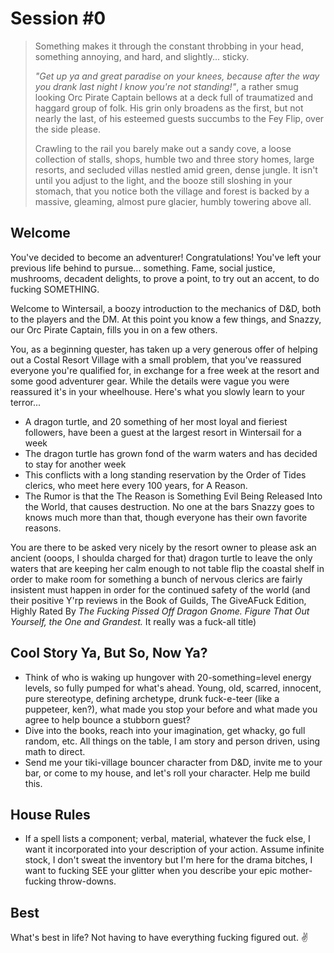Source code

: # Session #0

> Something makes it through the constant throbbing in your head, something annoying, and hard, and slightly... sticky.
>
> _"Get up ya and great paradise on your knees, because after the way you drank last night I know you're not standing!"_, a rather smug looking Orc Pirate Captain bellows at a deck full of traumatized and haggard group of folk. His grin only broadens as the first, but not nearly the last, of his esteemed guests succumbs to the Fey Flip, over the side please.
>
> Crawling to the rail you barely make out a sandy cove, a loose collection of stalls, shops, humble two and three story homes, large resorts, and secluded villas nestled amid green, dense jungle. It isn't until you adjust to the light, and the booze still sloshing in your stomach, that you notice both the village and forest is backed by a massive, gleaming, almost pure glacier, humbly towering above all.

## Welcome

 You've decided to become an adventurer! Congratulations! You've left your previous life behind to pursue... something. Fame, social justice, mushrooms, decadent delights, to prove a point, to try out an accent, to do fucking SOMETHING.

 Welcome to Wintersail, a boozy introduction to the mechanics of D&D, both to the players and the DM. At this point you know a few things, and Snazzy, our Orc Pirate Captain, fills you in on a few others. 
 
 You, as a beginning quester, has taken up a very generous offer of helping out a Costal Resort Village with a small problem, that you've reassured everyone you're qualified for, in exchange for a free week at the resort and some good adventurer gear. While the details were vague you were reassured it's in your wheelhouse. Here's what you slowly learn to your terror...

- A dragon turtle, and 20 something of her most loyal and fieriest followers, have been a guest at the largest resort in Wintersail for a week
- The dragon turtle has grown fond of the warm waters and has decided to stay for another week
- This conflicts with a long standing reservation by the Order of Tides clerics, who meet here every 100 years, for A Reason.
- The Rumor is that the The Reason is Something Evil Being Released Into the World, that causes destruction. No one at the bars Snazzy goes to knows much more than that, though everyone has their own favorite reasons.

You are there to be asked very nicely by the resort owner to please ask an ancient (ooops, I shoulda charged for that) dragon turtle to leave the only waters that are keeping her calm enough to not table flip the coastal shelf in order to make room for something a bunch of nervous clerics are fairly insistent must happen in order for the continued safety of the world (and their positive Y'rp reviews in the Book of Guilds, The GiveAFuck Edition, Highly Rated By _The Fucking Pissed Off Dragon Gnome. Figure That Out Yourself, the One and Grandest._ It really was a fuck-all title)

## Cool Story Ya, But So, Now Ya?

- Think of who is waking up hungover with 20-something=level energy levels, so fully pumped for what's ahead. Young, old, scarred, innocent, pure stereotype, defining archetype, drunk fuck-e-teer (like a puppeteer, ken?), what made you stop your before and what made you agree to help bounce a stubborn guest?
- Dive into the books, reach into your imagination, get whacky, go full random, etc. All things on the table, I am story and person driven, using math to direct.
- Send me your tiki-village bouncer character from D&D, invite me to your bar, or come to my house, and let's roll your character. Help me build this.

## House Rules

- If a spell lists a component; verbal, material, whatever the fuck else, I want it incorporated into your description of your action. Assume infinite stock, I don't sweat the inventory but I'm here for the drama bitches, I want to fucking SEE your glitter when you describe your epic mother-fucking throw-downs.

## Best

What's best in life? Not having to have everything fucking figured out. ✌️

□ □ □ □ □ □ □

Copy out the material word for word, without any images.

Source code

: # Session #0

> Something makes it through the constant throbbing in your head, something annoying, and hard, and slightly... sticky.
>
> _"Get up ya and great paradise on your knees, because after the way you drank last night I know you're not standing!"_, a rather smug looking Orc Pirate Captain bellows at a deck full of traumatized and haggard group of folk. His grin only broadens as the first, but not nearly the last, of his esteemed guests succumbs to the Fey Flip, over the side please.
>
> Crawling to the rail you barely make out a sandy cove, a loose collection of stalls, shops, humble two and three story homes, large resorts, and secluded villas nestled amid green, dense jungle. It isn't until you adjust to the light, and the booze still sloshing in your stomach, that you notice both the village and forest is backed by a massive, gleaming, almost pure glacier, humbly towering above all.

## Welcome

 You've decided to become an adventurer! Congratulations! You've left your previous life behind to pursue... something. Fame, social justice, mushrooms, decadent delights, to prove a point, to try out an accent, to do fucking SOMETHING.

 Welcome to Wintersail, a boozy introduction to the mechanics of D&D, both to the players and the DM. At this point you know a few things, and Snazzy, our Orc Pirate Captain, fills you in on a few others. 
 
 You, as a beginning quester, has taken up a very generous offer of helping out a Costal Resort Village with a small problem, that you've reassured everyone you're qualified for, in exchange for a free week at the resort and some good adventurer gear. While the details were vague you were reassured it's in your wheelhouse. Here's what you slowly learn to your terror...

- A dragon turtle, and 20 something of her most loyal and fieriest followers, have been a guest at the largest resort in Wintersail for a week
- The dragon turtle has grown fond of the warm waters and has decided to stay for another week
- This conflicts with a long standing reservation by the Order of Tides clerics, who meet here every 100 years, for A Reason.
- The Rumor is that the The Reason is Something Evil Being Released Into the World, that causes destruction. No one at the bars Snazzy goes to knows much more than that, though everyone has their own favorite reasons.

You are there to be asked very nicely by the resort owner to please ask an ancient (ooops, I shoulda charged for that) dragon turtle to leave the only waters that are keeping her calm enough to not table flip the coastal shelf in order to make room for something a bunch of nervous clerics are fairly insistent must happen in order for the continued safety of the world (and their positive Y'rp reviews in the Book of Guilds, The GiveAFuck Edition, Highly Rated By _The Fucking Pissed Off Dragon Gnome. Figure That Out Yourself, the One and Grandest._ It really was a fuck-all title)

## Cool Story Ya, But So, Now Ya?

- Think of who is waking up hungover with 20-something=level energy levels, so fully pumped for what's ahead. Young, old, scarred, innocent, pure stereotype, defining archetype, drunk fuck-e-teer (like a puppeteer, ken?), what made you stop your before and what made you agree to help bounce a stubborn guest?
- Dive into the books, reach into your imagination, get whacky, go full random, etc. All things on the table, I am story and person driven, using math to direct.
- Send me your tiki-village bouncer character from D&D, invite me to your bar, or come to my house, and let's roll your character. Help me build this.

## House Rules

- If a spell lists a component; verbal, material, whatever the fuck else, I want it incorporated into your description of your action. Assume infinite stock, I don't sweat the inventory but I'm here for the drama bitches, I want to fucking SEE your glitter when you describe your epic mother-fucking throw-downs.

## Best

What's best in life? Not having to have everything fucking figured out. ✌️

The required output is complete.